**WHAT IS NEEDED**
Pull every line containing the word "operation" from the records.

##### LISTED ENTRIES

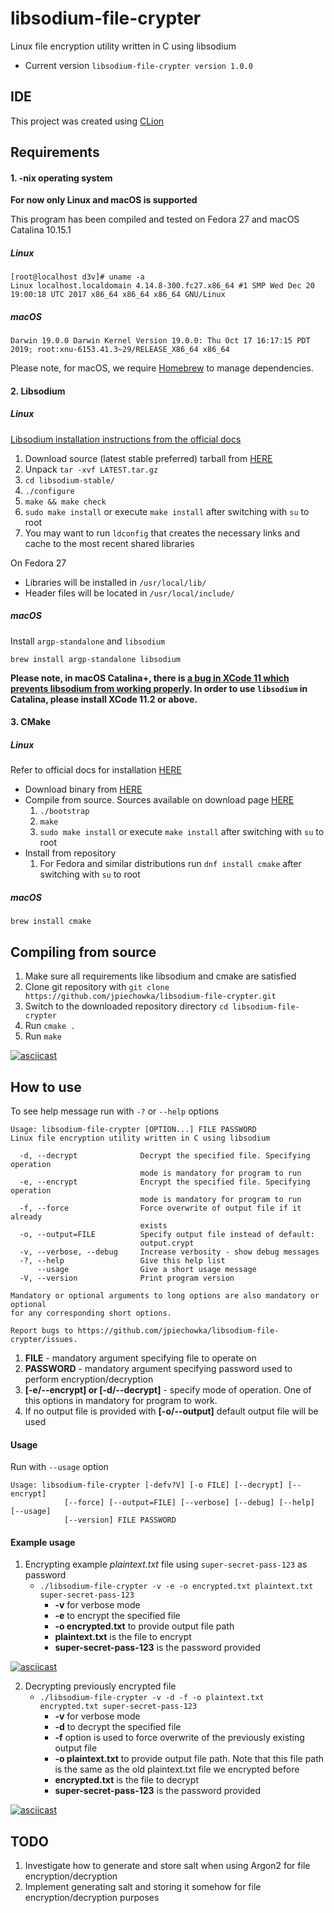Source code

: # libsodium-file-crypter
Linux file encryption utility written in C using libsodium

* Current version `libsodium-file-crypter version 1.0.0`

## IDE

This project was created using [CLion](https://www.jetbrains.com/clion/)

## Requirements

#### 1. -nix operating system

**For now only Linux and macOS is supported**

This program has been compiled and tested on Fedora 27 and macOS Catalina 10.15.1

##### Linux

```
[root@localhost d3v]# uname -a
Linux localhost.localdomain 4.14.8-300.fc27.x86_64 #1 SMP Wed Dec 20 19:00:18 UTC 2017 x86_64 x86_64 x86_64 GNU/Linux
```

##### macOS

```
Darwin 19.0.0 Darwin Kernel Version 19.0.0: Thu Oct 17 16:17:15 PDT 2019; root:xnu-6153.41.3~29/RELEASE_X86_64 x86_64
```

Please note, for macOS, we require [Homebrew](https://brew.sh/) to manage dependencies.

#### 2. Libsodium
##### Linux

[Libsodium installation instructions from the official docs](https://download.libsodium.org/doc/installation/)

1. Download source (latest stable preferred) tarball from [HERE](https://download.libsodium.org/libsodium/releases/)
2. Unpack `tar -xvf LATEST.tar.gz`
3. `cd libsodium-stable/`
4. `./configure`
5. `make && make check`
6. `sudo make install` or execute `make install` after switching with `su` to root
7. You may want to run `ldconfig` that creates the necessary links and cache to the most recent shared libraries

On Fedora 27
* Libraries will be installed in `/usr/local/lib/`
* Header files will be located in `/usr/local/include/`


##### macOS

Install `argp-standalone` and `libsodium`

```
brew install argp-standalone libsodium
```

**Please note, in macOS Catalina+, there is [a bug in XCode 11 which prevents libsodium from working properly](https://github.com/jedisct1/libsodium/issues/881). In order to use `libsodium` in Catalina, please install XCode 11.2 or above.**

#### 3. CMake

##### Linux

Refer to official docs for installation [HERE](https://cmake.org/install/)

* Download binary from [HERE](https://cmake.org/download/)
* Compile from source. Sources available on download page [HERE](https://cmake.org/download/)
    1. `./bootstrap`
    2. `make`
    3. `sudo make install` or execute `make install` after switching with `su` to root
* Install from repository
    1. For Fedora and similar distributions run `dnf install cmake` after switching with `su` to root


##### macOS

```
brew install cmake
```

## Compiling from source

1. Make sure all requirements like libsodium and cmake are satisfied
2. Clone git repository with `git clone https://github.com/jpiechowka/libsodium-file-crypter.git`
3. Switch to the downloaded repository directory `cd libsodium-file-crypter`
4. Run `cmake .`
5. Run `make`

[![asciicast](https://asciinema.org/a/154905.png)](https://asciinema.org/a/154905)

## How to use

To see help message run with `-?` or `--help` options

```
Usage: libsodium-file-crypter [OPTION...] FILE PASSWORD
Linux file encryption utility written in C using libsodium

  -d, --decrypt              Decrypt the specified file. Specifying operation
                             mode is mandatory for program to run
  -e, --encrypt              Encrypt the specified file. Specifying operation
                             mode is mandatory for program to run
  -f, --force                Force overwrite of output file if it already
                             exists
  -o, --output=FILE          Specify output file instead of default:
                             output.crypt
  -v, --verbose, --debug     Increase verbosity - show debug messages
  -?, --help                 Give this help list
      --usage                Give a short usage message
  -V, --version              Print program version

Mandatory or optional arguments to long options are also mandatory or optional
for any corresponding short options.

Report bugs to https://github.com/jpiechowka/libsodium-file-crypter/issues.

```

1. **FILE** - mandatory argument specifying file to operate on
2. **PASSWORD** - mandatory argument specifying password used to perform encryption/decryption
3. **\[-e/--encrypt] or \[-d/--decrypt]** - specify mode of operation. One of this options in mandatory for program to work.
4. If no output file is provided with **\[-o/--output]** default output file will be used

#### Usage

Run with `--usage` option

```
Usage: libsodium-file-crypter [-defv?V] [-o FILE] [--decrypt] [--encrypt]
            [--force] [--output=FILE] [--verbose] [--debug] [--help] [--usage]
            [--version] FILE PASSWORD
```

#### Example usage

1. Encrypting example *plaintext.txt* file using `super-secret-pass-123` as password
    * `./libsodium-file-crypter -v -e -o encrypted.txt plaintext.txt super-secret-pass-123`
        * **-v** for verbose mode
        * **-e** to encrypt the specified file
        * **-o encrypted.txt** to provide output file path
        * **plaintext.txt** is the file to encrypt
        * **super-secret-pass-123** is the password provided

[![asciicast](https://asciinema.org/a/154917.png)](https://asciinema.org/a/154917)

2. Decrypting previously encrypted file
    * `./libsodium-file-crypter -v -d -f -o plaintext.txt encrypted.txt super-secret-pass-123`
        * **-v** for verbose mode
        * **-d** to decrypt the specified file
        * **-f** option is used to force overwrite of the previously existing output file
        * **-o plaintext.txt** to provide output file path. Note that this file path is the same as the old plaintext.txt file we encrypted before
        * **encrypted.txt** is the file to decrypt
        * **super-secret-pass-123** is the password provided

[![asciicast](https://asciinema.org/a/154918.png)](https://asciinema.org/a/154918)

## TODO

1. Investigate how to generate and store salt when using Argon2 for file encryption/decryption
2. Implement generating salt and storing it somehow for file encryption/decryption purposes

##########

**SOLUTION FOR THIS PROBLEM**
  -d, --decrypt              Decrypt the specified file. Specifying operation
  -e, --encrypt              Encrypt the specified file. Specifying operation
3. **\[-e/--encrypt] or \[-d/--decrypt]** - specify mode of operation. One of this options in mandatory for program to work.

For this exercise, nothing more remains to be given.